The last few years have seen exponential growth in the use of cryo-electron microscopy (cryo-EM) by structural biologists. In 2013, only seven cryo-EM density maps were deposited at the Electron Microscopy Data Bank (EMDB, at resolutions better than 4 Å, but as of March 2020, over 2000 density maps have been deposited with resolutions better than 4 Å. The vast majority of these maps have also been of a quality that is good enough to be interpreted in terms of an atomic model of the constituent proteins and related macromolecules. Cryo-EM methods can thus be clearly viewed on par with other experimental approaches, such as X-ray crystallography and nuclear magnetic resonance spectroscopy, in terms of their potential for atomic-resolution structure determination.

Structure determination by cryo-EM involves numerous experimental and computational steps, but the prohibitive cost of purchasing, maintaining, and operating state-of-the-art microscopes remains a major barrier to using these methods to advance the study of biological mechanisms. Recognizing this need, the National Cancer Institute (NCI) launched the National Cryo-EM Facility (NCEF) in May of 2017 as a federally funded pilot effort to begin meeting the needs of cancer researchers in United States academic labs who do not have adequate access to these instruments. The goal of the facility is to provide rapid access to users at no cost and with a simplified access model.

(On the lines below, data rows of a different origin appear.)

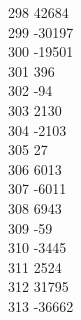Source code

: { 298	42684 \\
 299	-30197 \\
 300	-19501 \\
 301	396 \\
 302	-94 \\
 303	2130 \\
 304	-2103 \\
 305	27 \\
 306	6013 \\
 307	-6011 \\
 308	6943 \\
 309	-59 \\
 310	-3445 \\
 311	2524 \\
 312	31795 \\
 313	-36662 \\
}
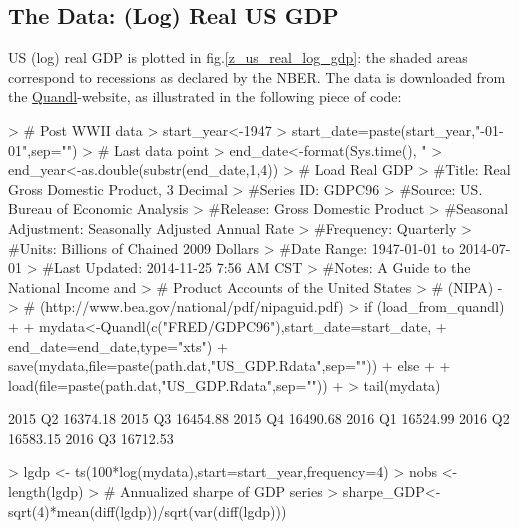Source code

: \documentclass[a4paper]{book}
\begin{document}
\subsection{The Data: (Log) Real US GDP}

US (log) real GDP is plotted in fig.\ref{z_us_real_log_gdp}: the shaded areas correspond to recessions as declared by the NBER. The data is downloaded from the \href{https://www.quandl.com}{Quandl}-website, as illustrated in the following piece of code:
\begin{Schunk}
\begin{Sinput}
> # Post WWII data
> start_year<-1947 
> start_date=paste(start_year,"-01-01",sep="")
> # Last data point
> end_date<-format(Sys.time(), "%
> end_year<-as.double(substr(end_date,1,4))
> # Load Real GDP
> #Title:               Real Gross Domestic Product, 3 Decimal
> #Series ID:           GDPC96
> #Source:              US. Bureau of Economic Analysis
> #Release:             Gross Domestic Product
> #Seasonal Adjustment: Seasonally Adjusted Annual Rate
> #Frequency:           Quarterly
> #Units:               Billions of Chained 2009 Dollars
> #Date Range:          1947-01-01 to 2014-07-01
> #Last Updated:        2014-11-25 7:56 AM CST
> #Notes:               A Guide to the National Income and 
> #                     Product Accounts of the United States 
> #                     (NIPA) - 
> #   (http://www.bea.gov/national/pdf/nipaguid.pdf)
> if (load_from_quandl)
+ {
+   mydata<-Quandl(c("FRED/GDPC96"),start_date=start_date,
+                end_date=end_date,type="xts")
+   save(mydata,file=paste(path.dat,"US_GDP.Rdata",sep=""))
+ } else
+ {
+   load(file=paste(path.dat,"US_GDP.Rdata",sep=""))
+ }
> tail(mydata)
\end{Sinput}
\begin{Soutput}
            [,1]
2015 Q2 16374.18
2015 Q3 16454.88
2015 Q4 16490.68
2016 Q1 16524.99
2016 Q2 16583.15
2016 Q3 16712.53
\end{Soutput}
\begin{Sinput}
> lgdp <- ts(100*log(mydata),start=start_year,frequency=4)
> nobs <- length(lgdp)
> # Annualized sharpe of GDP series
> sharpe_GDP<-sqrt(4)*mean(diff(lgdp))/sqrt(var(diff(lgdp)))
\end{Sinput}
\end{Schunk}
\end{document}
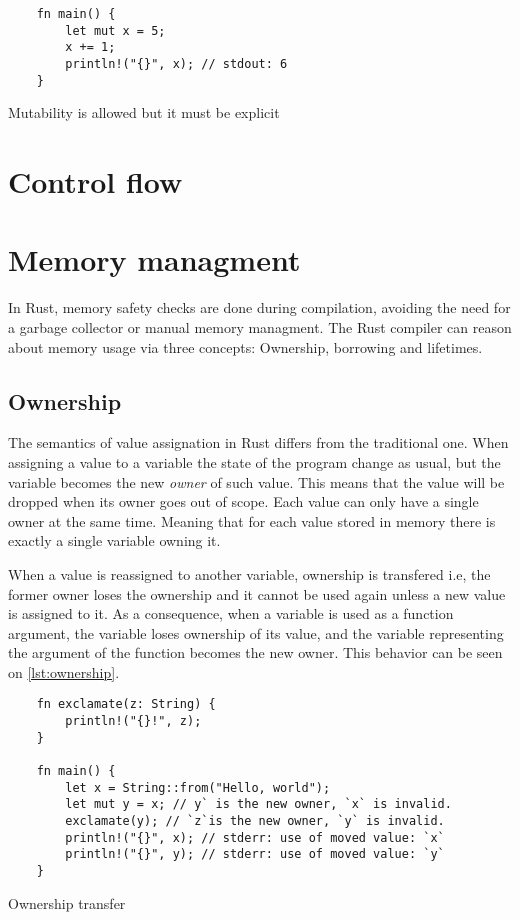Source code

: \begin{listing}
	\begin{verbatim}
    fn main() {
        let mut x = 5;
        x += 1;
        println!("{}", x); // stdout: 6 
    }
	\end{verbatim}
  \caption{Mutability is allowed but it must be explicit}
  \label{lst:mutable}
\end{listing}

\section{Control flow}

\section{Memory managment}
In Rust, memory safety checks are done during compilation, avoiding the need for a garbage collector or manual memory managment. The Rust compiler can reason about memory usage via three concepts: Ownership, borrowing and lifetimes.

\subsection{Ownership}
The semantics of value assignation in Rust differs from the traditional one. When assigning a value to a variable the state of the program change as usual, but the variable becomes the new \textit{owner} of such value. This means that the value will be dropped when its owner goes out of scope. Each value can only have a single owner at the same time. Meaning that for each value stored in memory there is exactly a single variable owning it. 

When a value is reassigned to another variable, ownership is transfered i.e, the former owner loses the ownership and it cannot be used again unless a new value is assigned to it. As a consequence, when a variable is used as a function argument, the variable loses ownership of its value, and the variable representing the argument of the function becomes the new owner. This behavior can be seen on \ref{lst:ownership}.

\begin{listing}
	\begin{verbatim}
    fn exclamate(z: String) {
        println!("{}!", z);
    }

    fn main() {
        let x = String::from("Hello, world");
        let mut y = x; // y` is the new owner, `x` is invalid.
        exclamate(y); // `z`is the new owner, `y` is invalid.
        println!("{}", x); // stderr: use of moved value: `x`
        println!("{}", y); // stderr: use of moved value: `y`
    }
	\end{verbatim}
  \caption{Ownership transfer}
  \label{lst:ownership}
\end{listing}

Our intention in compiling this summary of the NCEF is three-fold. The first aim is to present a standardized method for data collection, enabling accurate citation by users when publishing structures based on data generated at the NCEF. Second, we note observable trends in parameters that appear to be predictive of success in achieving higher resolution based on >350 data collection sessions at the NCEF since its launch (see Figure 1 for some representative structures published using data collected at NCEF). Third, we present a description of our operational procedures that could potentially serve as a reference point for other newly launched cryo-EM user facilities that wish to adopt a similar model for user access.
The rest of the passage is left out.